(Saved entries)
* * *
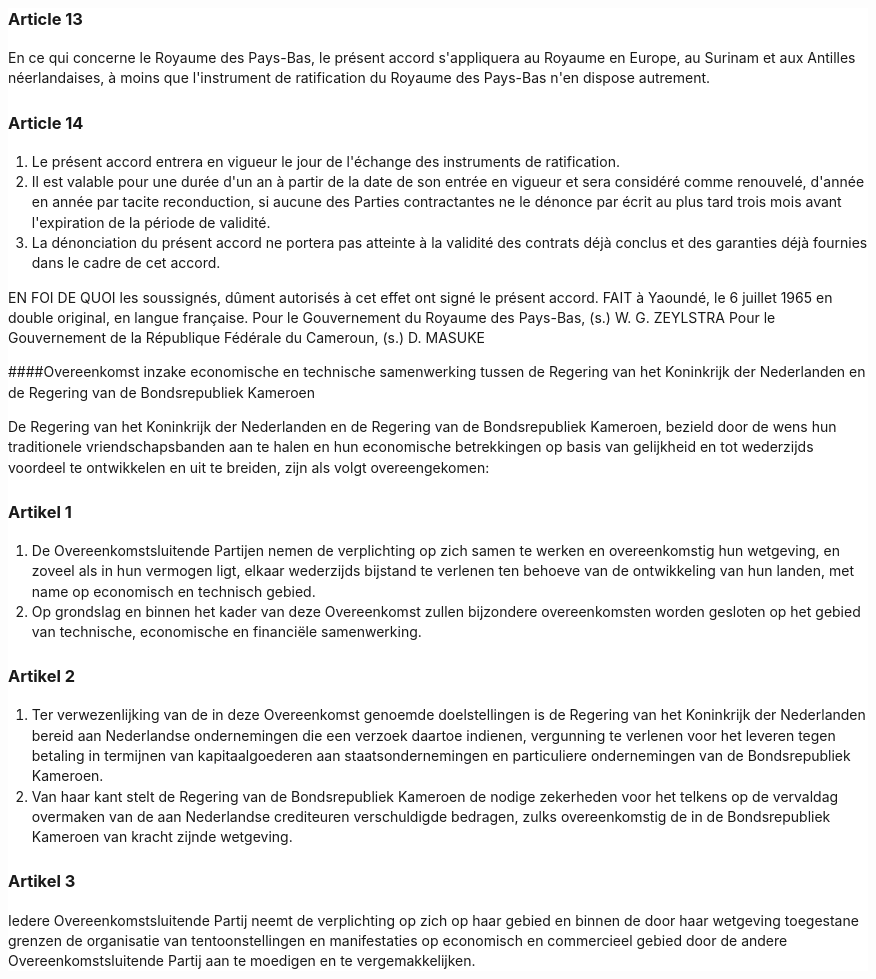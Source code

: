 ### Article  13  

En ce qui concerne le Royaume des Pays-Bas, le présent accord s'appliquera au Royaume en Europe, au Surinam et aux Antilles néerlandaises, à moins que l'instrument de ratification du Royaume des Pays-Bas n'en dispose autrement.  

### Article  14  

1.  Le présent accord entrera en vigueur le jour de l'échange des instruments de ratification.   
2.  Il est valable pour une durée d'un an à partir de la date de son entrée en vigueur et sera considéré comme renouvelé, d'année en année par tacite reconduction, si aucune des Parties contractantes ne le dénonce par écrit au plus tard trois mois avant l'expiration de la période de validité.   
3.  La dénonciation du présent accord ne portera pas atteinte à la validité des contrats déjà conclus et des garanties déjà fournies dans le cadre de cet accord.   

EN FOI DE QUOI les soussignés, dûment autorisés à cet effet ont signé le présent accord. FAIT à Yaoundé, le 6 juillet 1965 en double original, en langue française. Pour le Gouvernement du Royaume des Pays-Bas, (s.) W. G. ZEYLSTRA Pour le Gouvernement de la République Fédérale du Cameroun, (s.) D. MASUKE  

####Overeenkomst inzake economische en technische samenwerking tussen de Regering van het Koninkrijk der Nederlanden en de Regering van de Bondsrepubliek Kameroen

De Regering van het Koninkrijk der Nederlanden en de Regering van de Bondsrepubliek Kameroen, bezield door de wens hun traditionele vriendschapsbanden aan te halen en hun economische betrekkingen op basis van gelijkheid en tot wederzijds voordeel te ontwikkelen en uit te breiden, zijn als volgt overeengekomen:    

### Artikel  1  

1.  De Overeenkomstsluitende Partijen nemen de verplichting op zich samen te werken en overeenkomstig hun wetgeving, en zoveel als in hun vermogen ligt, elkaar wederzijds bijstand te verlenen ten behoeve van de ontwikkeling van hun landen, met name op economisch en technisch gebied.   
2.  Op grondslag en binnen het kader van deze Overeenkomst zullen bijzondere overeenkomsten worden gesloten op het gebied van technische, economische en financiële samenwerking.   

### Artikel  2  

1.  Ter verwezenlijking van de in deze Overeenkomst genoemde doelstellingen is de Regering van het Koninkrijk der Nederlanden bereid aan Nederlandse ondernemingen die een verzoek daartoe indienen, vergunning te verlenen voor het leveren tegen betaling in termijnen van kapitaalgoederen aan staatsondernemingen en particuliere ondernemingen van de Bondsrepubliek Kameroen.   
2.  Van haar kant stelt de Regering van de Bondsrepubliek Kameroen de nodige zekerheden voor het telkens op de vervaldag overmaken van de aan Nederlandse crediteuren verschuldigde bedragen, zulks overeenkomstig de in de Bondsrepubliek Kameroen van kracht zijnde wetgeving.   

### Artikel  3  

Iedere Overeenkomstsluitende Partij neemt de verplichting op zich op haar gebied en binnen de door haar wetgeving toegestane grenzen de organisatie van tentoonstellingen en manifestaties op economisch en commercieel gebied door de andere Overeenkomstsluitende Partij aan te moedigen en te vergemakkelijken.  
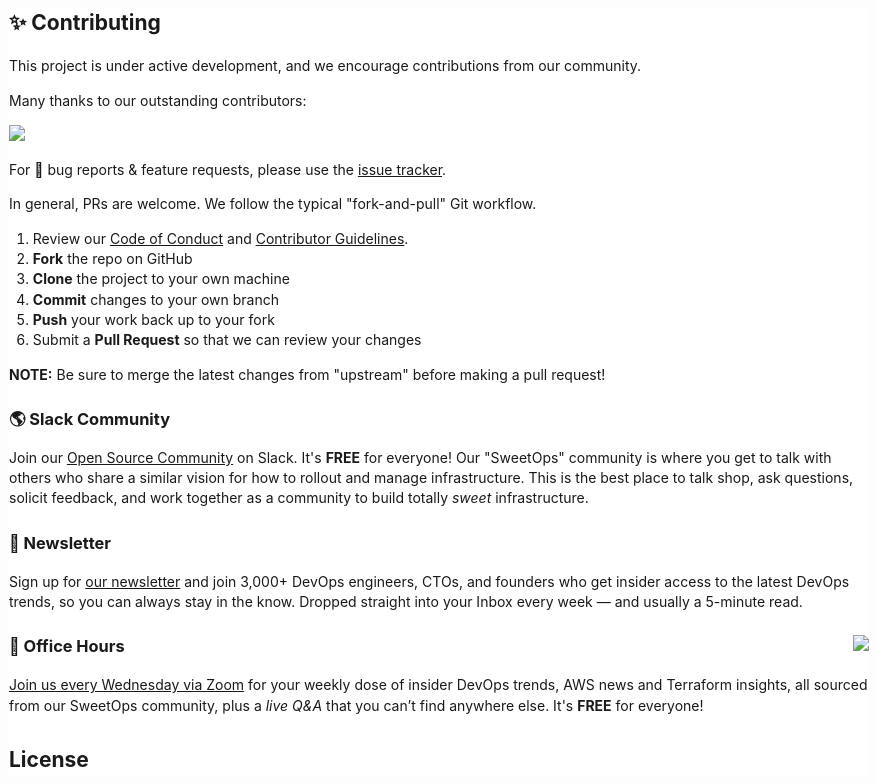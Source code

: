 ## ✨ Contributing

This project is under active development, and we encourage contributions from our community.



Many thanks to our outstanding contributors:

<a href="https://github.com/cloudposse-terraform-components/aws-account/graphs/contributors">
  <img src="https://contrib.rocks/image?repo=cloudposse-terraform-components/aws-account&max=24" />
</a>

For 🐛 bug reports & feature requests, please use the [issue tracker](https://github.com/cloudposse-terraform-components/aws-account/issues).

In general, PRs are welcome. We follow the typical "fork-and-pull" Git workflow.
 1. Review our [Code of Conduct](https://github.com/cloudposse-terraform-components/aws-account/?tab=coc-ov-file#code-of-conduct) and [Contributor Guidelines](https://github.com/cloudposse/.github/blob/main/CONTRIBUTING.md).
 2. **Fork** the repo on GitHub
 3. **Clone** the project to your own machine
 4. **Commit** changes to your own branch
 5. **Push** your work back up to your fork
 6. Submit a **Pull Request** so that we can review your changes

**NOTE:** Be sure to merge the latest changes from "upstream" before making a pull request!

### 🌎 Slack Community

Join our [Open Source Community](https://cpco.io/slack?utm_source=github&utm_medium=readme&utm_campaign=cloudposse-terraform-components/aws-account&utm_content=slack) on Slack. It's **FREE** for everyone! Our "SweetOps" community is where you get to talk with others who share a similar vision for how to rollout and manage infrastructure. This is the best place to talk shop, ask questions, solicit feedback, and work together as a community to build totally *sweet* infrastructure.

### 📰 Newsletter

Sign up for [our newsletter](https://cpco.io/newsletter?utm_source=github&utm_medium=readme&utm_campaign=cloudposse-terraform-components/aws-account&utm_content=newsletter) and join 3,000+ DevOps engineers, CTOs, and founders who get insider access to the latest DevOps trends, so you can always stay in the know.
Dropped straight into your Inbox every week — and usually a 5-minute read.

### 📆 Office Hours <a href="https://cloudposse.com/office-hours?utm_source=github&utm_medium=readme&utm_campaign=cloudposse-terraform-components/aws-account&utm_content=office_hours"><img src="https://img.cloudposse.com/fit-in/200x200/https://cloudposse.com/wp-content/uploads/2019/08/Powered-by-Zoom.png" align="right" /></a>

[Join us every Wednesday via Zoom](https://cloudposse.com/office-hours?utm_source=github&utm_medium=readme&utm_campaign=cloudposse-terraform-components/aws-account&utm_content=office_hours) for your weekly dose of insider DevOps trends, AWS news and Terraform insights, all sourced from our SweetOps community, plus a _live Q&A_ that you can’t find anywhere else.
It's **FREE** for everyone!
## License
* * *
» **What you have to do**
Repeat every entry exactly. Do not include the pictures.

» **Response area**
Source code

: ### Article  13  

En ce qui concerne le Royaume des Pays-Bas, le présent accord s'appliquera au Royaume en Europe, au Surinam et aux Antilles néerlandaises, à moins que l'instrument de ratification du Royaume des Pays-Bas n'en dispose autrement.  

### Article  14  

1.  Le présent accord entrera en vigueur le jour de l'échange des instruments de ratification.   
2.  Il est valable pour une durée d'un an à partir de la date de son entrée en vigueur et sera considéré comme renouvelé, d'année en année par tacite reconduction, si aucune des Parties contractantes ne le dénonce par écrit au plus tard trois mois avant l'expiration de la période de validité.   
3.  La dénonciation du présent accord ne portera pas atteinte à la validité des contrats déjà conclus et des garanties déjà fournies dans le cadre de cet accord.   

EN FOI DE QUOI les soussignés, dûment autorisés à cet effet ont signé le présent accord. FAIT à Yaoundé, le 6 juillet 1965 en double original, en langue française. Pour le Gouvernement du Royaume des Pays-Bas, (s.) W. G. ZEYLSTRA Pour le Gouvernement de la République Fédérale du Cameroun, (s.) D. MASUKE  

####Overeenkomst inzake economische en technische samenwerking tussen de Regering van het Koninkrijk der Nederlanden en de Regering van de Bondsrepubliek Kameroen

De Regering van het Koninkrijk der Nederlanden en de Regering van de Bondsrepubliek Kameroen, bezield door de wens hun traditionele vriendschapsbanden aan te halen en hun economische betrekkingen op basis van gelijkheid en tot wederzijds voordeel te ontwikkelen en uit te breiden, zijn als volgt overeengekomen:    

### Artikel  1  

1.  De Overeenkomstsluitende Partijen nemen de verplichting op zich samen te werken en overeenkomstig hun wetgeving, en zoveel als in hun vermogen ligt, elkaar wederzijds bijstand te verlenen ten behoeve van de ontwikkeling van hun landen, met name op economisch en technisch gebied.   
2.  Op grondslag en binnen het kader van deze Overeenkomst zullen bijzondere overeenkomsten worden gesloten op het gebied van technische, economische en financiële samenwerking.   

### Artikel  2  

1.  Ter verwezenlijking van de in deze Overeenkomst genoemde doelstellingen is de Regering van het Koninkrijk der Nederlanden bereid aan Nederlandse ondernemingen die een verzoek daartoe indienen, vergunning te verlenen voor het leveren tegen betaling in termijnen van kapitaalgoederen aan staatsondernemingen en particuliere ondernemingen van de Bondsrepubliek Kameroen.   
2.  Van haar kant stelt de Regering van de Bondsrepubliek Kameroen de nodige zekerheden voor het telkens op de vervaldag overmaken van de aan Nederlandse crediteuren verschuldigde bedragen, zulks overeenkomstig de in de Bondsrepubliek Kameroen van kracht zijnde wetgeving.   

### Artikel  3  

Iedere Overeenkomstsluitende Partij neemt de verplichting op zich op haar gebied en binnen de door haar wetgeving toegestane grenzen de organisatie van tentoonstellingen en manifestaties op economisch en commercieel gebied door de andere Overeenkomstsluitende Partij aan te moedigen en te vergemakkelijken.  
Source code

: ## ✨ Contributing

This project is under active development, and we encourage contributions from our community.



Many thanks to our outstanding contributors:

<a href="https://github.com/cloudposse-terraform-components/aws-account/graphs/contributors">
  <img src="https://contrib.rocks/image?repo=cloudposse-terraform-components/aws-account&max=24" />
</a>

For 🐛 bug reports & feature requests, please use the [issue tracker](https://github.com/cloudposse-terraform-components/aws-account/issues).

In general, PRs are welcome. We follow the typical "fork-and-pull" Git workflow.
 1. Review our [Code of Conduct](https://github.com/cloudposse-terraform-components/aws-account/?tab=coc-ov-file#code-of-conduct) and [Contributor Guidelines](https://github.com/cloudposse/.github/blob/main/CONTRIBUTING.md).
 2. **Fork** the repo on GitHub
 3. **Clone** the project to your own machine
 4. **Commit** changes to your own branch
 5. **Push** your work back up to your fork
 6. Submit a **Pull Request** so that we can review your changes

**NOTE:** Be sure to merge the latest changes from "upstream" before making a pull request!

### 🌎 Slack Community

Join our [Open Source Community](https://cpco.io/slack?utm_source=github&utm_medium=readme&utm_campaign=cloudposse-terraform-components/aws-account&utm_content=slack) on Slack. It's **FREE** for everyone! Our "SweetOps" community is where you get to talk with others who share a similar vision for how to rollout and manage infrastructure. This is the best place to talk shop, ask questions, solicit feedback, and work together as a community to build totally *sweet* infrastructure.

### 📰 Newsletter

Sign up for [our newsletter](https://cpco.io/newsletter?utm_source=github&utm_medium=readme&utm_campaign=cloudposse-terraform-components/aws-account&utm_content=newsletter) and join 3,000+ DevOps engineers, CTOs, and founders who get insider access to the latest DevOps trends, so you can always stay in the know.
Dropped straight into your Inbox every week — and usually a 5-minute read.

### 📆 Office Hours <a href="https://cloudposse.com/office-hours?utm_source=github&utm_medium=readme&utm_campaign=cloudposse-terraform-components/aws-account&utm_content=office_hours"><img src="https://img.cloudposse.com/fit-in/200x200/https://cloudposse.com/wp-content/uploads/2019/08/Powered-by-Zoom.png" align="right" /></a>

[Join us every Wednesday via Zoom](https://cloudposse.com/office-hours?utm_source=github&utm_medium=readme&utm_campaign=cloudposse-terraform-components/aws-account&utm_content=office_hours) for your weekly dose of insider DevOps trends, AWS news and Terraform insights, all sourced from our SweetOps community, plus a _live Q&A_ that you can’t find anywhere else.
It's **FREE** for everyone!
## License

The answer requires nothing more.